The First Station of the Cross: Jesus Is Condemned to Death
February 12, 2016 Comments Off on The First Station of the Cross: Jesus Is Condemned to Death
Jesus is condemned to death.
With this simple statement Jesus begins the journey of the cross, a journey that we are invited to participate in throughout Lent and especially as we observe the Stations of the Cross. The Stations, as they have been passed down through history, expand the narrative that we encounter in the gospel texts. Time is slowed down and we walk the journey incrementally. We move as if in slow motion: Jesus is condemned to death, Jesus carries the cross, Jesus falls the first time… and so on. No matter how many stations we observe, I always get the sense that we are opening up the gospel text accordion-style: there are more stories and senses embedded in a single moment than we could ever expect.
While the stations as a whole draw out the passage of time, I would argue that this first station is doing something completely different. Each of the gospels has a lengthy narrative of how Jesus is condemned to death, involving Pilate and dreams and symbolic handwashing. The text of these narratives is just as long, if not longer, than the text describing Jesus’ crucifixion. The first station doesn’t draw out time; it collapses it. The story of Pilate’s deliberation is summed up with the most important plot point—Jesus is condemned to death.
I wonder how different this first station would be if we were walking in Pilate’s footsteps, instead of Jesus’ footsteps. Pilate’s decisions have a lot to teach us, laid out in incremental form: Jesus is brought before Pilate, Pilate questions Jesus, Pilate is amazed, Pilate appeals to Herod (the story goes on…).
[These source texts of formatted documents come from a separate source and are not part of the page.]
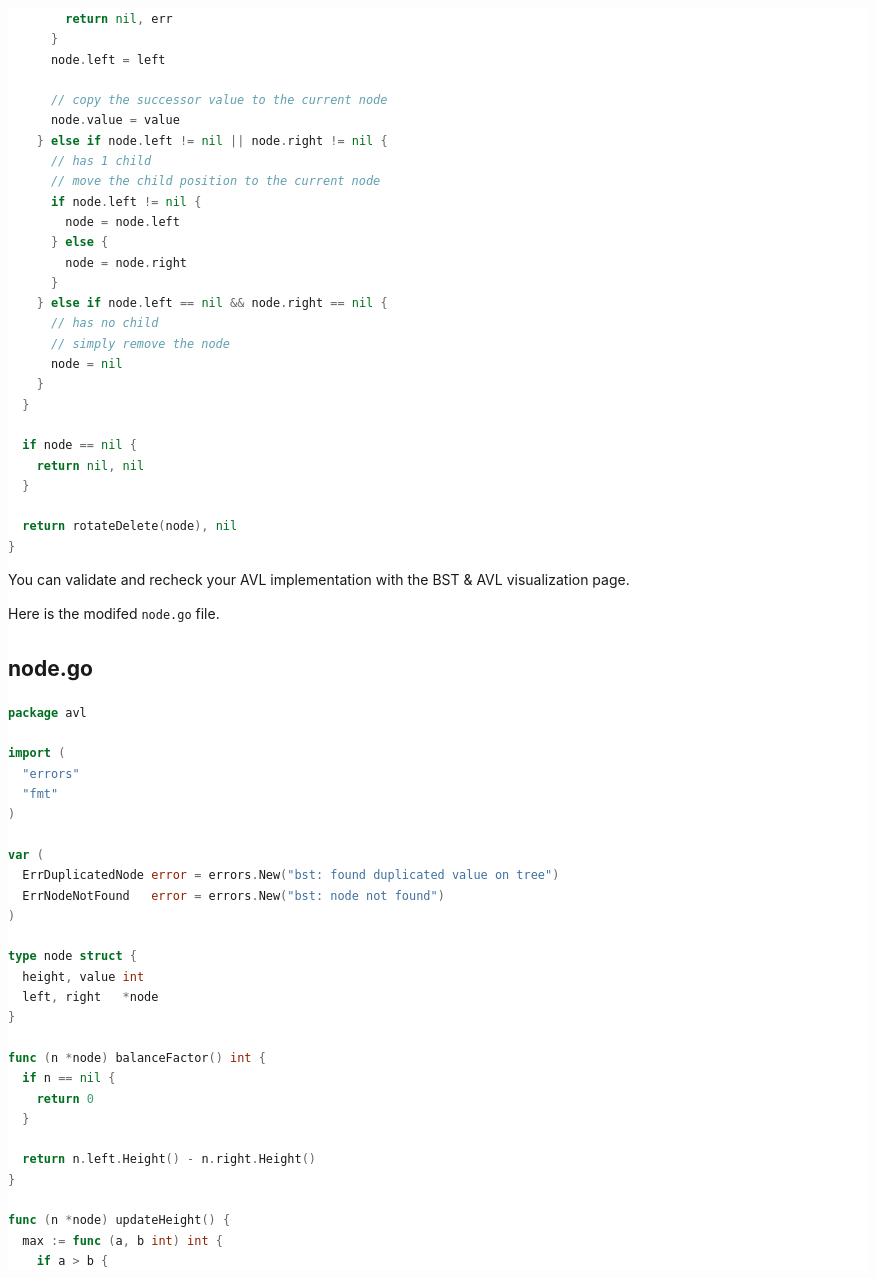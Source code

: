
 ```go
        return nil, err
      }
      node.left = left

      // copy the successor value to the current node
      node.value = value
    } else if node.left != nil || node.right != nil {
      // has 1 child
      // move the child position to the current node
      if node.left != nil {
        node = node.left
      } else {
        node = node.right
      }
    } else if node.left == nil && node.right == nil {
      // has no child
      // simply remove the node
      node = nil
    }
  }

  if node == nil {
    return nil, nil
  }

  return rotateDelete(node), nil
}
```

You can validate and recheck your AVL implementation with the BST & AVL visualization page.

Here is the modifed `node.go` file.

## node.go

```go
package avl

import (
  "errors"
  "fmt"
)

var (
  ErrDuplicatedNode error = errors.New("bst: found duplicated value on tree")
  ErrNodeNotFound   error = errors.New("bst: node not found")
)

type node struct {
  height, value int
  left, right   *node
}

func (n *node) balanceFactor() int {
  if n == nil {
    return 0
  }

  return n.left.Height() - n.right.Height()
}

func (n *node) updateHeight() {
  max := func (a, b int) int {
    if a > b {
```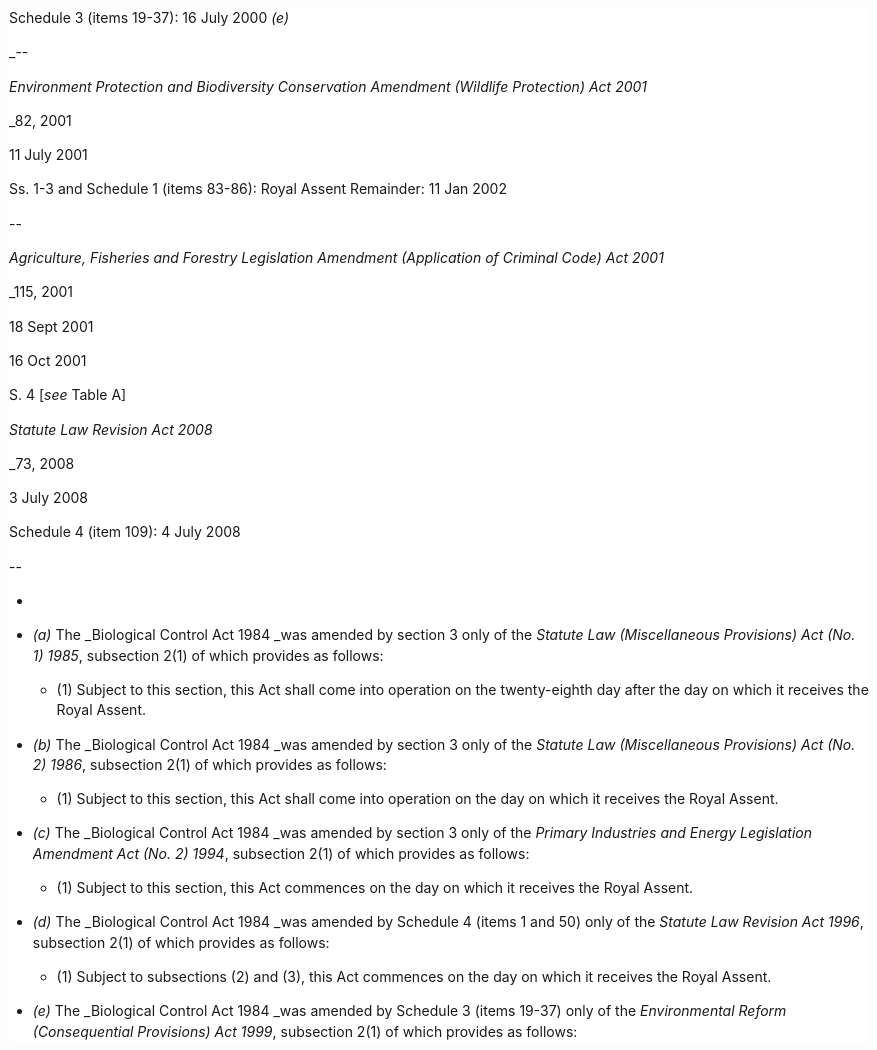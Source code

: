 Schedule 3 (items 19-37): 16 July 2000 _(e)_

_--

_Environment Protection and Biodiversity Conservation Amendment (Wildlife Protection) Act 2001_

_82, 2001

11 July 2001

Ss. 1-3 and Schedule 1 (items 83-86): Royal Assent
Remainder: 11 Jan 2002


--

_Agriculture, Fisheries and Forestry Legislation Amendment (Application of Criminal Code) Act 2001_

_115, 2001

18 Sept 2001

16 Oct 2001

S. 4 [_see_ Table A]

_Statute Law Revision Act 2008_

_73, 2008

3 July 2008

Schedule 4 (item 109): 4 July 2008

--

  * 
  * _(a)_	The _Biological Control Act 1984 _was amended by section 3 only of the _Statute Law (Miscellaneous Provisions) Act (No. 1) 1985_, subsection 2(1) of which provides as follows:


    * (1) Subject to this section, this Act shall come into operation on the twenty-eighth day after the day on which it receives the Royal Assent.

  * _(b)_	The _Biological Control Act 1984 _was amended by section 3 only of the _Statute Law (Miscellaneous Provisions) Act (No. 2) 1986_, subsection 2(1) of which provides as follows:

    * (1) Subject to this section, this Act shall come into operation on the day on which it receives the Royal Assent.

  * _(c)_	The _Biological Control Act 1984 _was amended by section 3 only of the _Primary Industries and Energy Legislation Amendment Act (No. 2) 1994_, subsection 2(1) of which provides as follows:

    * (1) Subject to this section, this Act commences on the day on which it receives the Royal Assent.

  * _(d)_	The _Biological Control Act 1984 _was amended by Schedule 4 (items 1 and 50) only of the _Statute Law Revision Act 1996_, subsection 2(1) of which provides as follows:

    * (1) Subject to subsections (2) and (3), this Act commences on the day on which it receives the Royal Assent.

  * _(e)_	The _Biological Control Act 1984 _was amended by Schedule 3 (items 19-37) only of the _Environmental Reform (Consequential Provisions) Act 1999_, subsection 2(1) of which provides as follows:
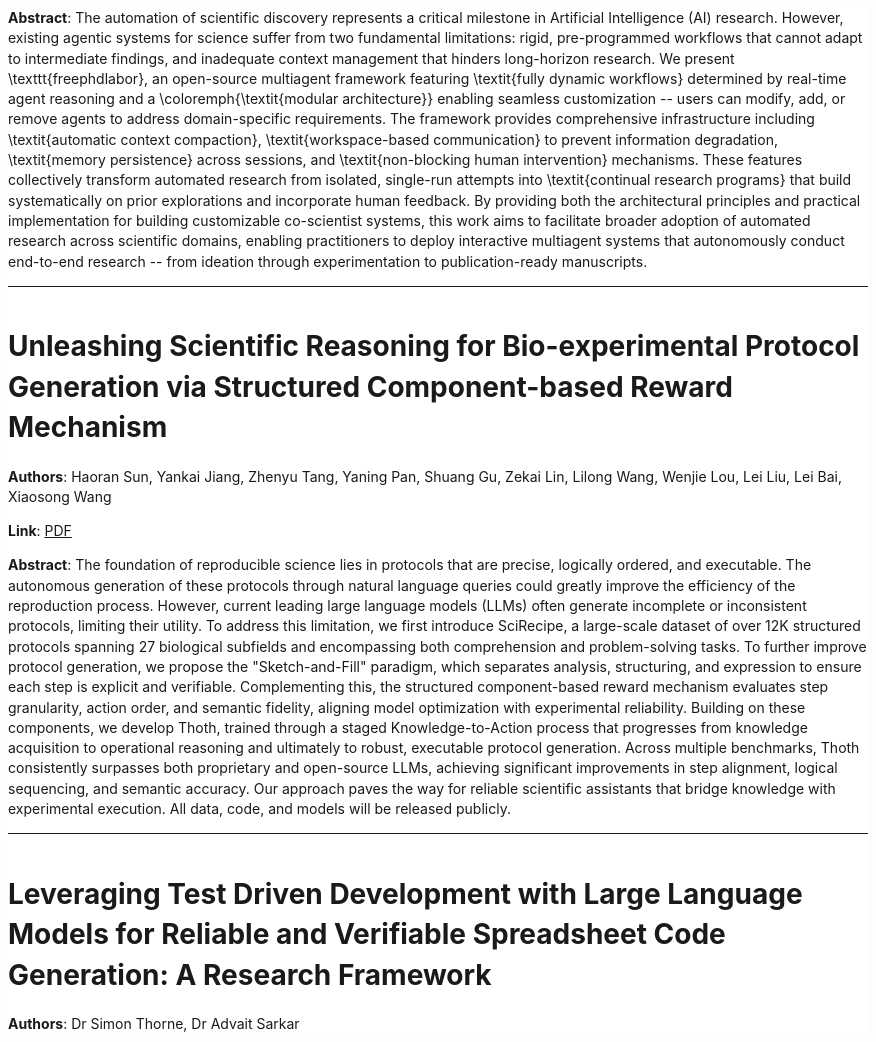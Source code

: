 **Abstract**: The automation of scientific discovery represents a critical milestone in Artificial Intelligence (AI) research. However, existing agentic systems for science suffer from two fundamental limitations: rigid, pre-programmed workflows that cannot adapt to intermediate findings, and inadequate context management that hinders long-horizon research. We present \texttt{freephdlabor}, an open-source multiagent framework featuring \textit{fully dynamic workflows} determined by real-time agent reasoning and a \coloremph{\textit{modular architecture}} enabling seamless customization -- users can modify, add, or remove agents to address domain-specific requirements. The framework provides comprehensive infrastructure including \textit{automatic context compaction}, \textit{workspace-based communication} to prevent information degradation, \textit{memory persistence} across sessions, and \textit{non-blocking human intervention} mechanisms. These features collectively transform automated research from isolated, single-run attempts into \textit{continual research programs} that build systematically on prior explorations and incorporate human feedback. By providing both the architectural principles and practical implementation for building customizable co-scientist systems, this work aims to facilitate broader adoption of automated research across scientific domains, enabling practitioners to deploy interactive multiagent systems that autonomously conduct end-to-end research -- from ideation through experimentation to publication-ready manuscripts. 

---
# Unleashing Scientific Reasoning for Bio-experimental Protocol Generation via Structured Component-based Reward Mechanism 

**Authors**: Haoran Sun, Yankai Jiang, Zhenyu Tang, Yaning Pan, Shuang Gu, Zekai Lin, Lilong Wang, Wenjie Lou, Lei Liu, Lei Bai, Xiaosong Wang  

**Link**: [PDF](https://arxiv.org/pdf/2510.15600)  

**Abstract**: The foundation of reproducible science lies in protocols that are precise, logically ordered, and executable. The autonomous generation of these protocols through natural language queries could greatly improve the efficiency of the reproduction process. However, current leading large language models (LLMs) often generate incomplete or inconsistent protocols, limiting their utility. To address this limitation, we first introduce SciRecipe, a large-scale dataset of over 12K structured protocols spanning 27 biological subfields and encompassing both comprehension and problem-solving tasks. To further improve protocol generation, we propose the "Sketch-and-Fill" paradigm, which separates analysis, structuring, and expression to ensure each step is explicit and verifiable. Complementing this, the structured component-based reward mechanism evaluates step granularity, action order, and semantic fidelity, aligning model optimization with experimental reliability. Building on these components, we develop Thoth, trained through a staged Knowledge-to-Action process that progresses from knowledge acquisition to operational reasoning and ultimately to robust, executable protocol generation. Across multiple benchmarks, Thoth consistently surpasses both proprietary and open-source LLMs, achieving significant improvements in step alignment, logical sequencing, and semantic accuracy. Our approach paves the way for reliable scientific assistants that bridge knowledge with experimental execution. All data, code, and models will be released publicly. 

---
# Leveraging Test Driven Development with Large Language Models for Reliable and Verifiable Spreadsheet Code Generation: A Research Framework 

**Authors**: Dr Simon Thorne, Dr Advait Sarkar  
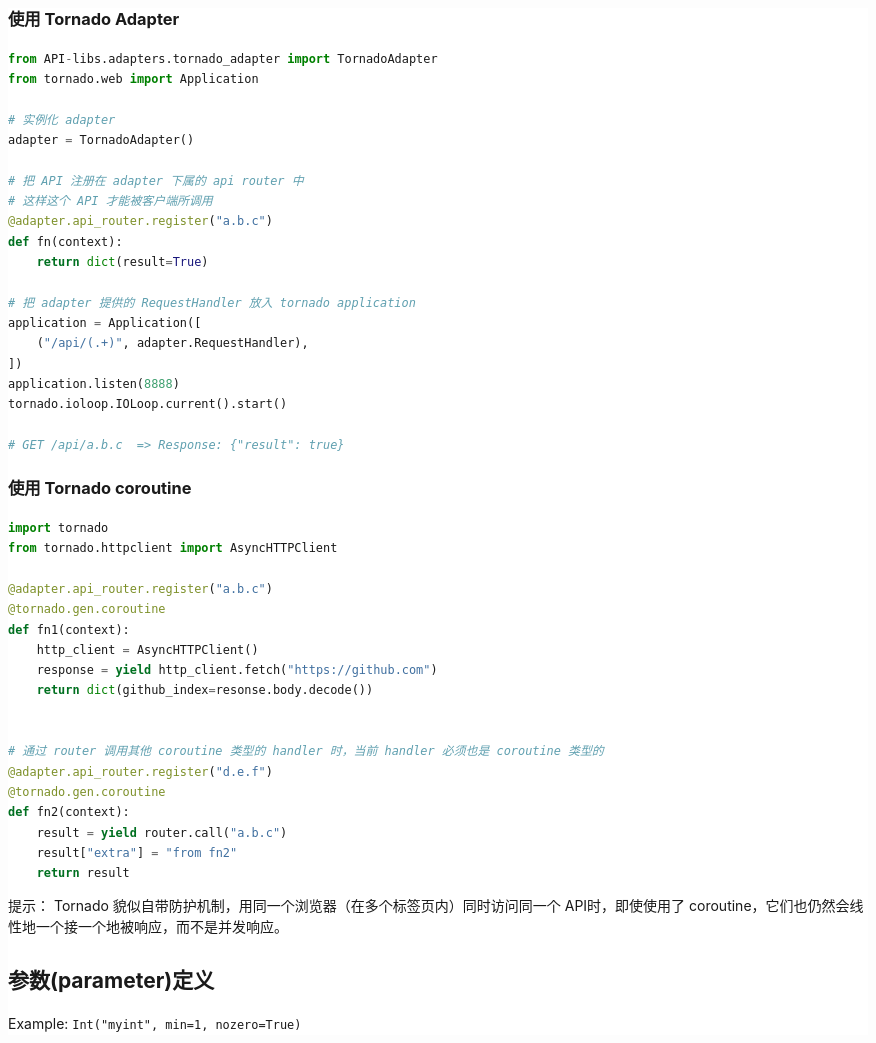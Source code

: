 ### 使用 Tornado Adapter
```python
from API-libs.adapters.tornado_adapter import TornadoAdapter
from tornado.web import Application

# 实例化 adapter
adapter = TornadoAdapter()

# 把 API 注册在 adapter 下属的 api router 中
# 这样这个 API 才能被客户端所调用
@adapter.api_router.register("a.b.c")
def fn(context):
    return dict(result=True)

# 把 adapter 提供的 RequestHandler 放入 tornado application
application = Application([
    ("/api/(.+)", adapter.RequestHandler),
])
application.listen(8888)
tornado.ioloop.IOLoop.current().start()

# GET /api/a.b.c  => Response: {"result": true}
```

### 使用 Tornado coroutine
```python
import tornado
from tornado.httpclient import AsyncHTTPClient

@adapter.api_router.register("a.b.c")
@tornado.gen.coroutine
def fn1(context):
    http_client = AsyncHTTPClient()
    response = yield http_client.fetch("https://github.com")
    return dict(github_index=resonse.body.decode())


# 通过 router 调用其他 coroutine 类型的 handler 时，当前 handler 必须也是 coroutine 类型的
@adapter.api_router.register("d.e.f")
@tornado.gen.coroutine
def fn2(context):
    result = yield router.call("a.b.c")
    result["extra"] = "from fn2"
    return result
```
提示： Tornado 貌似自带防护机制，用同一个浏览器（在多个标签页内）同时访问同一个 API时，即使使用了 coroutine，它们也仍然会线性地一个接一个地被响应，而不是并发响应。


## 参数(parameter)定义
Example: `Int("myint", min=1, nozero=True)`
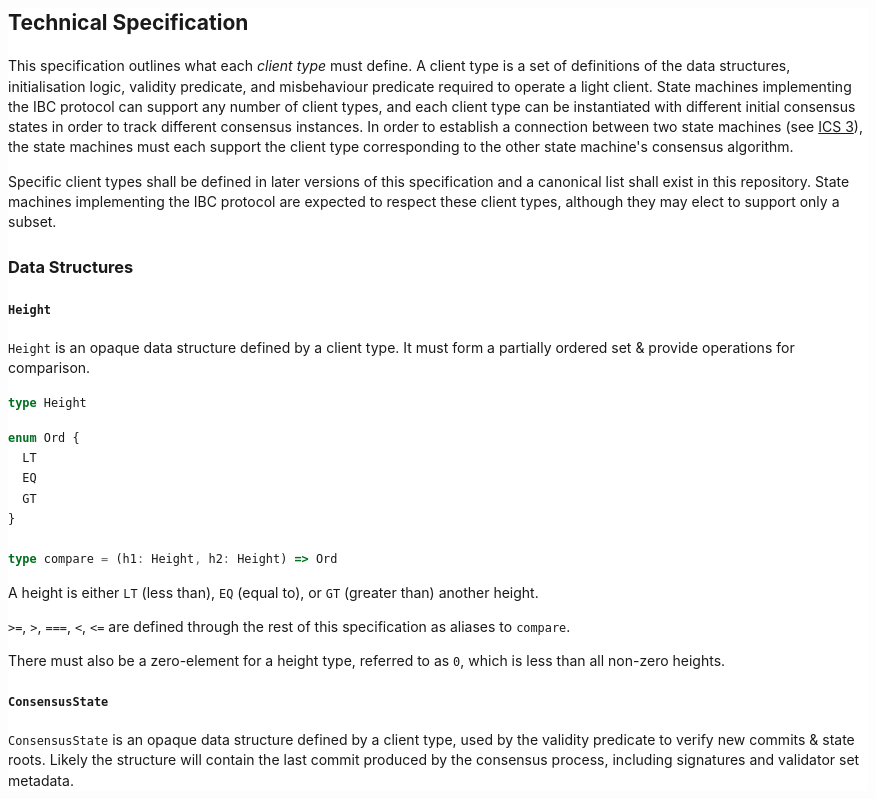 ## Technical Specification

This specification outlines what each *client type* must define. A client type is a set of definitions
of the data structures, initialisation logic, validity predicate, and misbehaviour predicate required
to operate a light client. State machines implementing the IBC protocol can support any number of client
types, and each client type can be instantiated with different initial consensus states in order to track
different consensus instances. In order to establish a connection between two state machines (see [ICS 3]( ../../ics-003-connection-semantics)),
the state machines must each support the client type corresponding to the other state machine's consensus algorithm.

Specific client types shall be defined in later versions of this specification and a canonical list shall exist in this repository.
State machines implementing the IBC protocol are expected to respect these client types, although they may elect to support only a subset.

### Data Structures

#### `Height`

`Height` is an opaque data structure defined by a client type.
It must form a partially ordered set & provide operations for comparison.

```typescript
type Height
```

```typescript
enum Ord {
  LT
  EQ
  GT
}

type compare = (h1: Height, h2: Height) => Ord
```

A height is either `LT` (less than), `EQ` (equal to), or `GT` (greater than) another height.

`>=`, `>`, `===`, `<`, `<=` are defined through the rest of this specification as aliases to `compare`.

There must also be a zero-element for a height type, referred to as `0`, which is less than all non-zero heights.

#### `ConsensusState`

`ConsensusState` is an opaque data structure defined by a client type, used by the validity predicate to
verify new commits & state roots. Likely the structure will contain the last commit produced by
the consensus process, including signatures and validator set metadata.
We have been Pilate. As the prayer of confession says, we have sinned by things done and left undone. We have not loved our neighbors as ourselves. We have let those who are wrongly condemned suffer. We have been bystanders to islamophobia, racism, sexism, and all kinds of xenophobia—perhaps because we believe it is not our battle to fight, or perhaps because we are tired. Like Pilate, we wash our hands clean.
This Lenten season, we don’t walk the stations of Pilate. We walk the Stations of the Cross of Jesus. We don’t walk in the path of who we are, but rather the path of who we want to be.
Like Jesus, let us make the most of the time that is given to us. Each moment is an accordion: we have more opportunities to do justice, love mercy, and walk humbly with our God than we can never know. This Lent, take the time to slow down. Our lives are bounded by our contexts, our story, our mortality—but within those boundaries, the possibilities are endless.